As part of his business, Virginia firearm dealer Allan Broughman often customized rifles for customers. But in 2006, an inspector from the Bureau of Alcohol, Tobacco, Firearms and Explosives (BATFE) observed Broughman "assembling a barrel, a receiver and a stock for a customer." Since federal law specifically allows dealers to engage in "making or fitting special barrels, stocks or trigger mechanisms to firearms," Broughman was surprised when the BATFE accused him of "manufacturing" a firearm without a manufacturer`s license. Now, Broughman is fighting the agency in court with the help of NRA-ILA.
Broughman`s difficulties stem from just one of the BATFE`s many odd legal interpretations. In another example that affects many gunsmiths, the agency says that bluing, parkerizing or Teflon-coating a firearm amounts to "manufacturing," while camouflaging a firearm by painting or dipping does not. To say the least, navigating rulings like this can quickly become confusing.
Fortunately, a large number of members of Congress have been inspired to act on this issue. Reps. Steve King, R-Iowa, and Zack Space, D-Ohio, and Sens. Mike Crapo, R-Idaho, and Patrick Leahy, D-Vt., have introduced H.R. 2296 and S. 941, the "Bureau of Alcohol, Tobacco, Firearms, and Explosives Reform and Firearms Modernization Act," co-sponsored by 217 members of the House and 24 members of the Senate. The bills are based upon several previous reform bills discussed in the April 2008 ILA "Political Report."
Making clear that dealers can do routine gunsmithing work without being "manufacturers" is just one of the problems H.R. 2296 and S. 941 would correct.

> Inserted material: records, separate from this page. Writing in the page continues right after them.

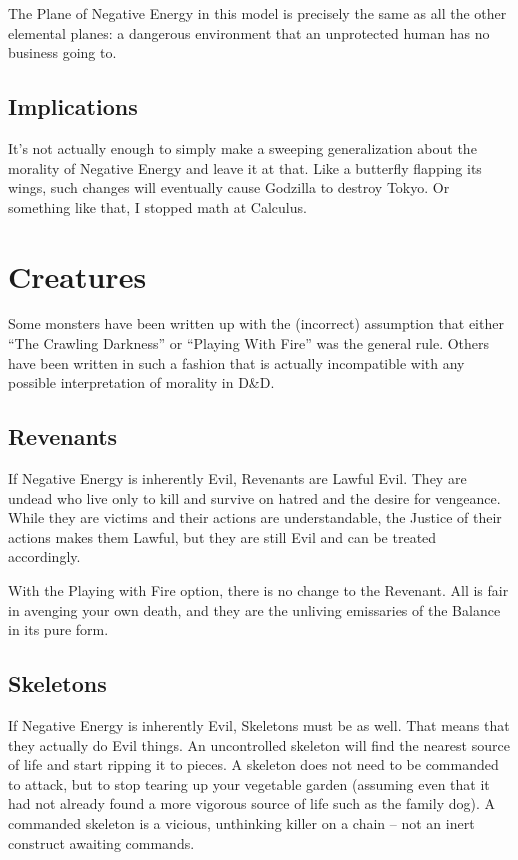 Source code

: The Plane of Negative Energy in this model is precisely the same as all the other elemental planes: a dangerous environment that an unprotected human has no business going to.

\subsection{Implications}

It's not actually enough to simply make a sweeping generalization about the morality of Negative Energy and leave it at that. Like a butterfly flapping its wings, such changes will eventually cause Godzilla to destroy Tokyo. Or something like that, I stopped math at Calculus.

\section{Creatures}

Some monsters have been written up with the (incorrect) assumption that either ``The Crawling Darkness'' or ``Playing With Fire'' was the general rule. Others have been written in such a fashion that is actually incompatible with any possible interpretation of morality in D\&D.

\subsection{Revenants} If Negative Energy is inherently Evil, Revenants are Lawful Evil. They are undead who live only to kill and survive on hatred and the desire for vengeance. While they are victims and their actions are understandable, the Justice of their actions makes them Lawful, but they are still Evil and can be treated accordingly.

With the Playing with Fire option, there is no change to the Revenant. All is fair in avenging your own death, and they are the unliving emissaries of the Balance in its pure form.

\subsection{Skeletons} If Negative Energy is inherently Evil, Skeletons must be as well. That means that they actually do Evil things. An uncontrolled skeleton will find the nearest source of life and start ripping it to pieces. A skeleton does not need to be commanded to attack, but to stop tearing up your vegetable garden (assuming even that it had not already found a more vigorous source of life such as the family dog). A commanded skeleton is a vicious, unthinking killer on a chain -- not an inert construct awaiting commands.

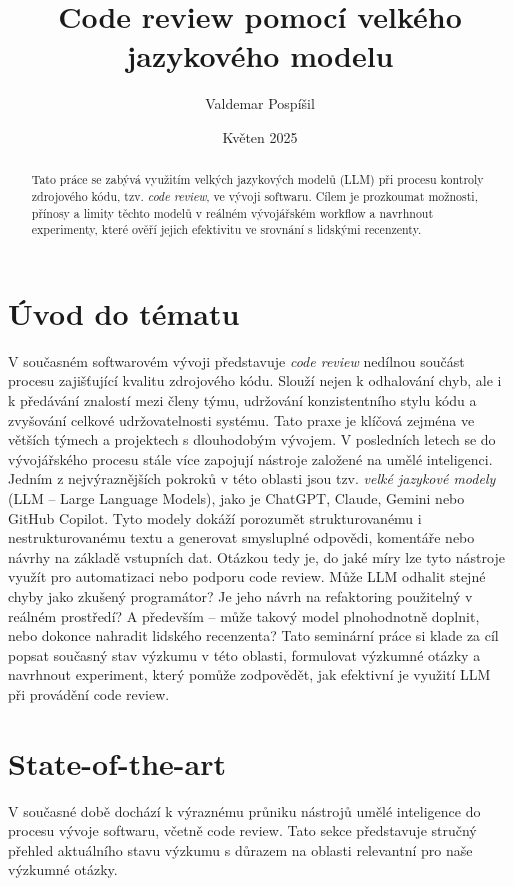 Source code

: \documentclass[12pt, a4paper]{article}
\title{Code review pomocí velkého jazykového modelu}
\author{Valdemar Pospíšil}
\date{Květen 2025}
\begin{document}
\maketitle

\begin{abstract}
Tato práce se zabývá využitím velkých jazykových modelů (LLM) při procesu kontroly zdrojového kódu, tzv. \textit{code review}, ve vývoji softwaru. Cílem je prozkoumat možnosti, přínosy a limity těchto modelů v reálném vývojářském workflow a navrhnout experimenty, které ověří jejich efektivitu ve srovnání s lidskými recenzenty.
\end{abstract}

\section{Úvod do tématu}
V současném softwarovém vývoji představuje \textit{code review} nedílnou součást procesu zajišťující kvalitu zdrojového kódu. Slouží nejen k odhalování chyb, ale i k předávání znalostí mezi členy týmu, udržování konzistentního stylu kódu a zvyšování celkové udržovatelnosti systému. Tato praxe je klíčová zejména ve větších týmech a projektech s dlouhodobým vývojem. V posledních letech se do vývojářského procesu stále více zapojují nástroje založené na umělé inteligenci. Jedním z nejvýraznějších pokroků v této oblasti jsou tzv. \textit{velké jazykové modely} (LLM – Large Language Models), jako je ChatGPT, Claude, Gemini nebo GitHub Copilot. Tyto modely dokáží porozumět strukturovanému i nestrukturovanému textu a generovat smysluplné odpovědi, komentáře nebo návrhy na základě vstupních dat. Otázkou tedy je, do jaké míry lze tyto nástroje využít pro automatizaci nebo podporu code review. Může LLM odhalit stejné chyby jako zkušený programátor? Je jeho návrh na refaktoring použitelný v reálném prostředí? A především – může takový model plnohodnotně doplnit, nebo dokonce nahradit lidského recenzenta? Tato seminární práce si klade za cíl popsat současný stav výzkumu v této oblasti, formulovat výzkumné otázky a navrhnout experiment, který pomůže zodpovědět, jak efektivní je využití LLM při provádění code review.
\newpage

\section{State-of-the-art}
V současné době dochází k výraznému průniku nástrojů umělé inteligence do procesu vývoje softwaru, včetně code review. Tato sekce představuje stručný přehled aktuálního stavu výzkumu s důrazem na oblasti relevantní pro naše výzkumné otázky.
\end{document}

Another is the BATFE`s misinterpretation of what constitutes a "willful" violation of federal gun laws. The Firearms Owners` Protection Act of 1986--passed in response to a previous wave of troublesome actions by the agency--allows the BATFE to revoke a dealer`s license only if the dealer`s violations are "willful." But over the years, the BATFE has interpreted "willful" violations to include minor clerical errors. H.R. 2296 and S. 941 would require that a dealer "knew of a legal duty, and engaged in the conduct knowingly and in intentional disregard of the duty" before his license could be revoked.
In addition to protecting gun dealers from overreach, H.R. 2296 and S. 941 would protect gun owners from unknowingly ending up in a gun registration system. The bills would permanently codify longstanding appropriations amendments that prohibit the BATFE from creating an electronic database of gun owners based on records turned in by dealers who have gone out of business or who have had their licenses revoked.
The bills would also clean up a host of lesser problems. For example, it would correct a drafting error in the federal law that currently requires a person under the age of 18 to have written permission from a parent or guardian to use a handgun for a variety of lawful purposes--;even when the parent or guardian is directly supervising the use of the handgun. (Fortunately, that provision of the law has rarely, if ever, been enforced.) And the bills would give a person taking over a firearm business (such as a family gun store) a grace period to fix problems in the business`s records, rather than punishing him for the previous owner`s mistakes.
Another provision heavily attacked by anti-gun groups, such as the Brady Campaign and Violence Policy Center, would create a 60-day grace period for ex-dealers to liquidate their inventories. Anti-gun groups denounce this as a "fire sale loophole," even though all sales would still be subject to the usual background check and record keeping requirements. And, of course, New York City Mayor Michael Bloomberg`s group, Mayors Against Illegal Guns, has sent a letter to Congress opposing the new bills.
This just proves that the gun control crowd wants the number of dealers reduced in order to reduce the number of guns sold in America. Longtime NRA members will remember that burdensome regulations imposed during the Clinton administration cut the number of licensed gun dealers (mostly small businesses) by more than half.
With wide bipartisan support in both houses of Congress, H.R. 2296 and S. 941 could be historic victories for gun owners in the tradition of the Firearms Owners` Protection Act of 1986. But in the coming days we`ll need the support of NRA members to achieve this goal. If your U.S. senators or representative haven`t already co-sponsored this bill, call or write them urging their support; if they`re already on board, be sure to thank them.